The first part of this thesis is concerned with exploration for single-agent reinforcement learning in sparse-reward environments. In this setting, a single decision-making agent is learning from interactions with its environment and rarely receives (non-zero) rewards from the environment. A common approach to explore in such challenging environments where informative rewards are sparse is to introduce intrinsically computed rewards that incentivise agents to explore. However, by introducing this second optimisation objective, the agent needs to explicitly and carefully balance the exploration objective of intrinsic rewards and the exploitation objective of extrinsic rewards of the environment. We propose decoupled reinforcement learning (DeRL) to address this challenge. In DeRL, agents learn separate policies for both exploration and exploitation to account for the different objectives of these policies. The exploration policy is trained with intrinsic rewards and used to gather informative data for the exploitation policy while the exploitation policy is trained on the gathered data to solve the task at hand. We show that DeRL outperforms existing intrinsically motivated exploration approaches in terms of sample efficiency and robustness to hyperparameters that are responsible for the trade-off between exploration and exploitation.

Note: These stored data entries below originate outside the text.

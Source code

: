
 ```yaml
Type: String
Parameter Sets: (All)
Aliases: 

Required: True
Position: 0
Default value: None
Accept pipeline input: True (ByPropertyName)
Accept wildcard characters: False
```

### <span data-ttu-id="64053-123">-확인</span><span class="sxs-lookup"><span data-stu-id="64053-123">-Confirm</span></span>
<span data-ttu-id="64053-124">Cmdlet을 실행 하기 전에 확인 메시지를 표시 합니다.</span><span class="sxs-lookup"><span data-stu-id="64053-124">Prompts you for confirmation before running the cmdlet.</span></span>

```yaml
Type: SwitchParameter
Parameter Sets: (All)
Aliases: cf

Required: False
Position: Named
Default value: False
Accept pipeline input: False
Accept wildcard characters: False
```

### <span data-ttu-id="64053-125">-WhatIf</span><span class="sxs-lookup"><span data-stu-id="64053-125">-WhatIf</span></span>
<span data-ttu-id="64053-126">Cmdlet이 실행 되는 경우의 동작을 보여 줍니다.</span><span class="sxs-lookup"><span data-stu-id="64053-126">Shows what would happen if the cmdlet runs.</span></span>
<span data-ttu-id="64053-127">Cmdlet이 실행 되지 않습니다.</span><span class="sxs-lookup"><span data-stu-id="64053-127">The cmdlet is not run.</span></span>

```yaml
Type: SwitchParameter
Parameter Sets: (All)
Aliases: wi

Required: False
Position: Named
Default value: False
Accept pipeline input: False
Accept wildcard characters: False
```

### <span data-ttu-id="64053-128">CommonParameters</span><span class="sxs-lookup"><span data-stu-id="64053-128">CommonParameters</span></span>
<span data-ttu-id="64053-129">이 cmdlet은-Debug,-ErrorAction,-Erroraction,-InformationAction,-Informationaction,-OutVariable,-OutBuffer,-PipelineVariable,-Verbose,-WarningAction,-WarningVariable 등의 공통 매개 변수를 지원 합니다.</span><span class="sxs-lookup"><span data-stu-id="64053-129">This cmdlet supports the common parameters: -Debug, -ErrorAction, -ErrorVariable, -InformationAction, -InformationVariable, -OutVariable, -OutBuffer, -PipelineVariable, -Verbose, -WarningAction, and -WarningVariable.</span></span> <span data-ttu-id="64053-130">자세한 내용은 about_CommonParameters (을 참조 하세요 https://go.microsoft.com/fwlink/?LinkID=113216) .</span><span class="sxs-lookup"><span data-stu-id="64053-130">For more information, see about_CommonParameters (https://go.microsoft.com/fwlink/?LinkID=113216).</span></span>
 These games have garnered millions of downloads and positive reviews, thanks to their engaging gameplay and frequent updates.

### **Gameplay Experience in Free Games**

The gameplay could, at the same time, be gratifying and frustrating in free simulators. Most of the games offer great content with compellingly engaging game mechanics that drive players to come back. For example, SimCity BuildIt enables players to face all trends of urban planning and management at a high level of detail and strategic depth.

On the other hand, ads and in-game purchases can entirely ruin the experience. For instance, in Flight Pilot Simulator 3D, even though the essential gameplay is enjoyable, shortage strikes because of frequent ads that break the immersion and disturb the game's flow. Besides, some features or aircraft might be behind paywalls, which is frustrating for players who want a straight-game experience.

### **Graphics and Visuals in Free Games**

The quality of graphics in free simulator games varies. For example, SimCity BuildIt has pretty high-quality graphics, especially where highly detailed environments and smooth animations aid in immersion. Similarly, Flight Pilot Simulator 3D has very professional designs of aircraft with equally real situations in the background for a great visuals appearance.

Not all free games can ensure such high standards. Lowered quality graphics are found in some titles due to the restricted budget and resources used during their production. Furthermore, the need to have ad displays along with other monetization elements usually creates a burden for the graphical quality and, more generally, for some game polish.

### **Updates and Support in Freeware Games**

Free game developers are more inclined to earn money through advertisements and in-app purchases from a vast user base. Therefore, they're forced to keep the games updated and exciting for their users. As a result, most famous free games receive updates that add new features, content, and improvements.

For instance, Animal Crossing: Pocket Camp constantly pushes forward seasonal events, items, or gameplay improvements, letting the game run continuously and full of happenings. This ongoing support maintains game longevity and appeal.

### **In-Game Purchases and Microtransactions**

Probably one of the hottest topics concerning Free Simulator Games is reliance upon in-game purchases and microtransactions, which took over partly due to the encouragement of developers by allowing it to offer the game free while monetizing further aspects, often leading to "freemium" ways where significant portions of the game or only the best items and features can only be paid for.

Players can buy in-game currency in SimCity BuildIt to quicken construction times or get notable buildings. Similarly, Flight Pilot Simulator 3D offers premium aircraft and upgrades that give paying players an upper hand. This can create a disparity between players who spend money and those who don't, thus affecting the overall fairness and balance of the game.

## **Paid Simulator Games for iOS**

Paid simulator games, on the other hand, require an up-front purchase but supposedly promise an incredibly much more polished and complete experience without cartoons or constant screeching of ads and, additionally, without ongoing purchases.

For the subsequent parts of this thesis, we will shift our focus to exploration in the setting of multi-agent reinforcement learning (MARL). In MARL, multiple decision-making agents concurrently learn from interactions with their shared environment. In this thesis, we are concerned with environments that require agents to cooperate, i.e. agents need to learn to coordinate their actions to achieve their goals. This additional consideration in contrast to single-agent RL further complicates the learning process and exploration which now needs to account for the interactions between agents. The first contribution of this thesis to MARL is a comprehensive benchmark of ten algorithms across a set of 25 cooperative common-reward environments. As part of this study, we open-source EPyMARL, a codebase for MARL that extends the previously existing PyMARL codebase with more algorithms, support for more environments, and configurability. Following the analysis of this benchmark, we identify remaining challenges in MARL to efficiently train agents to cooperate in environments where informative feedback is sparse. Motivated by this challenge, we propose shared experience actor-critic (SEAC). SEAC leverages symmetry present in many multi-agent environments to share experiences across agents and learn from the collective experience of all agents using an actor-critic algorithm. In empirical experiments, we establish that experience sharing can significantly improve the efficiency of learning and help agents to learn skills simultaneously. However, the benefits of experience sharing are less pronounced for value-based algorithms where agents do not learn explicit policies. To guide exploration for value-based MARL algorithms, we propose ensemble value functions for multi-agent exploration (EMAX). EMAX trains an ensemble of value functions for each agent and steers the exploration of agents towards states and actions that might require cooperation between multiple agents. By doing so, agents learn to coordinate their actions more efficiency, and we show that EMAX as an extension of three common value-based MARL algorithms can significantly improve the sample efficiency and stability of training.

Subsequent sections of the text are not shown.